Today I learned that the upcoming Society for Cinema and Media Studies conference in Chicago (March 6-10) will feature more than a dozen papers and panels about radio.
The organization also recently launched a Radio Studies Scholarly Interest group and will have a launch event at the conference. In a post on the Antenna blog, Bill Kirkpatrick gives a great overview of the embarrassment of riches for radio geeks like me. He also writes about the intersections between radio scholarship and new media scholarship, arguing that radio is not history:
“…it is becoming increasingly clear that what non-radio scholars think of as radio is probably wrong.

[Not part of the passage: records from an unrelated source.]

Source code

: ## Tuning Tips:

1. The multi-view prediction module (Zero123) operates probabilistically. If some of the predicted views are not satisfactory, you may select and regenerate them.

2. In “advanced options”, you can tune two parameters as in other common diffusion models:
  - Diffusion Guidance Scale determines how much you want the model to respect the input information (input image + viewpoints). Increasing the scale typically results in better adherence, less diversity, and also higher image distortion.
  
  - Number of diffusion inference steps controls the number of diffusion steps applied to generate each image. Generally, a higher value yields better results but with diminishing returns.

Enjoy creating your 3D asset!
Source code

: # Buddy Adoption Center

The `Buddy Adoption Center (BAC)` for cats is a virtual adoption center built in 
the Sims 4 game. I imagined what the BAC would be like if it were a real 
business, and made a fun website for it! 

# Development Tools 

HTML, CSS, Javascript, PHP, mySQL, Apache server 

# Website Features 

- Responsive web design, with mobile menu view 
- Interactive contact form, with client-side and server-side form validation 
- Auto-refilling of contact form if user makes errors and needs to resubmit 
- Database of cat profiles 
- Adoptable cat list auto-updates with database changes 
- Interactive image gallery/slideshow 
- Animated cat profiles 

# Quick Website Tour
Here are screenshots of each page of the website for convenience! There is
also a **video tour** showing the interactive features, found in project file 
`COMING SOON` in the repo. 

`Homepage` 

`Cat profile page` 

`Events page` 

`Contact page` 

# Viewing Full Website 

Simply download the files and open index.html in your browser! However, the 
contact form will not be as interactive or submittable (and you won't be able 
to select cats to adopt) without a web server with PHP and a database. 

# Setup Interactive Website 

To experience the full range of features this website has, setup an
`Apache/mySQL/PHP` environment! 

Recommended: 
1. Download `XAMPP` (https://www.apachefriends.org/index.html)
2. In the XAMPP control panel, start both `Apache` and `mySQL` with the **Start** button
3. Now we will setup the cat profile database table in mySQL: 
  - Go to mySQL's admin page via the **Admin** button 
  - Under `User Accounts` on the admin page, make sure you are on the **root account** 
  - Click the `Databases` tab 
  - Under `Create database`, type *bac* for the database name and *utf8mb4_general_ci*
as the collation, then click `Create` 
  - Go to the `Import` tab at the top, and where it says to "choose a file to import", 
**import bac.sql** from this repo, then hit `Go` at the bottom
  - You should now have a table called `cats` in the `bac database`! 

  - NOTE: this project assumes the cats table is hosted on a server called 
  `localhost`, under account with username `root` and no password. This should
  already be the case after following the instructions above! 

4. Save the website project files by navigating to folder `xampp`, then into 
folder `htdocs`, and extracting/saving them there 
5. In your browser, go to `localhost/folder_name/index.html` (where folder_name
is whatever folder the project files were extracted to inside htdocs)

Maybe radio studies is getting a little imperialistic, but one can now reasonably claim to be studying radio not just when the attention is on terrestrial radio, but also satellite radio, Spotify, PRX, Third Coast, Soundcloud, large swaths of YouTube, and much, much more. As with other media scholars, the object of study is constantly shifting and represents, even more than it ever did, structures and practices extending far beyond a specific technology or technologies. The distinction between a radio scholar and a new media scholar is, at this point, mostly just a sloppy shorthand.”
Kirkpatrick provides a list of all of the radio panels at the conference in his post. Some of the topics include gender and broadcasting, Spanish-language radio in the United States, radio archives, radio industries, media ownership, disability and radio, radio in transition, All-India radio, and radio satire in Japan.